(Data records)

* * * * * * *

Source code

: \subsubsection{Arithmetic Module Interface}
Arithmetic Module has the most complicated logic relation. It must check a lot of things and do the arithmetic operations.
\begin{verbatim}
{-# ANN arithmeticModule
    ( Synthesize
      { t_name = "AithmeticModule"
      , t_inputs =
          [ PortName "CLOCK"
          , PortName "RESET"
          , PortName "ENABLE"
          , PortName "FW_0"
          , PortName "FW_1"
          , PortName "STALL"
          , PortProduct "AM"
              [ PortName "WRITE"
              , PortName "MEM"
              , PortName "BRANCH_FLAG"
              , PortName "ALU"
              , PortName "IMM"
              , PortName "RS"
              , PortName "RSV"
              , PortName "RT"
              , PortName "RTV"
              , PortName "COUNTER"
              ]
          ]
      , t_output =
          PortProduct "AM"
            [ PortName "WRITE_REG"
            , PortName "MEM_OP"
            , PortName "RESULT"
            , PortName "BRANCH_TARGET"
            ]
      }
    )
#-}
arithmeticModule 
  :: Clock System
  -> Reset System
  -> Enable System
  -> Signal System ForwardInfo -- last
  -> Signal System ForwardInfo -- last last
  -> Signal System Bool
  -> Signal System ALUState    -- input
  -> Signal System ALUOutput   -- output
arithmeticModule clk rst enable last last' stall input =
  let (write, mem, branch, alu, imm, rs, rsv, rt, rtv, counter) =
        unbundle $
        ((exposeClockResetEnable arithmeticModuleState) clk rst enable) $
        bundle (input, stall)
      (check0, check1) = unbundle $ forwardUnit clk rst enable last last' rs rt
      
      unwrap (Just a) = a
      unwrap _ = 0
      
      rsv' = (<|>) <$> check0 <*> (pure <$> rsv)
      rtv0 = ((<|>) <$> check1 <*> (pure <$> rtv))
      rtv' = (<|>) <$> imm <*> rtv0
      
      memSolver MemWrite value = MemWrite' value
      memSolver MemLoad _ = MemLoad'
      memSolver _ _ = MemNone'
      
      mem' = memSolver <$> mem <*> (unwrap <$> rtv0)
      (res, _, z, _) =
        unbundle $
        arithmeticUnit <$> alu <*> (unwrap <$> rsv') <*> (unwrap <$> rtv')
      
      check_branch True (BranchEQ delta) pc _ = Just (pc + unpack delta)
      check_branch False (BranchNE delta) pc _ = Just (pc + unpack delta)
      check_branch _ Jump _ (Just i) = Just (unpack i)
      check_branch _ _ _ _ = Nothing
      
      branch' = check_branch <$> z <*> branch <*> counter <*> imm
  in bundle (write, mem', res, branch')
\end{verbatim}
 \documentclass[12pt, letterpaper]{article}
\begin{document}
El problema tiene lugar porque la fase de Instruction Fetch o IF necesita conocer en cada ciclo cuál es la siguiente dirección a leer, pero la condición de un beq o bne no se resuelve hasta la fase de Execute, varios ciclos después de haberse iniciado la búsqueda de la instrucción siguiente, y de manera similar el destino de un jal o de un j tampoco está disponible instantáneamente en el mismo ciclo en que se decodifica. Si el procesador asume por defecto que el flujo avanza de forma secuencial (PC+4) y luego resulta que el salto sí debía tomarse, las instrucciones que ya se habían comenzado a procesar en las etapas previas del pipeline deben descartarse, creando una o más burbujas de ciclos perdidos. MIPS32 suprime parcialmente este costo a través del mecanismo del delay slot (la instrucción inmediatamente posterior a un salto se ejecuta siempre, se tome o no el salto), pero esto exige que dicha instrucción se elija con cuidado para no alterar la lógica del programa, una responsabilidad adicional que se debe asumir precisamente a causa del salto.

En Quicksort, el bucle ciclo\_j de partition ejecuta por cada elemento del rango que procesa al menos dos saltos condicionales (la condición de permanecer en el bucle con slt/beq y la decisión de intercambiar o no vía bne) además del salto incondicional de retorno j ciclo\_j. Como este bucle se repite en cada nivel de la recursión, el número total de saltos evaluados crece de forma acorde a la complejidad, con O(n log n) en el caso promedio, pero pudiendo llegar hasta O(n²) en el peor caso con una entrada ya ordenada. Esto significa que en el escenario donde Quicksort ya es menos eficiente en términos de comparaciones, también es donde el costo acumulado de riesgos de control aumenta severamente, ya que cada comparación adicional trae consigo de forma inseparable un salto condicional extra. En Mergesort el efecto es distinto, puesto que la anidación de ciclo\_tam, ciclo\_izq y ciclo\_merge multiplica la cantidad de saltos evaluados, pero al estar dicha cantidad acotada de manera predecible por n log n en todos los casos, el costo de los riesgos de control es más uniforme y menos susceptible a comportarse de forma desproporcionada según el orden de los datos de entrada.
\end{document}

* * * * * * *

__Task prompt__:
Return all lines in the entries above that carry the word "Signal".

__Worked solution__:
  -> Signal System ForwardInfo -- last
  -> Signal System ForwardInfo -- last last
  -> Signal System Bool
  -> Signal System ALUState    -- input
  -> Signal System ALUOutput   -- output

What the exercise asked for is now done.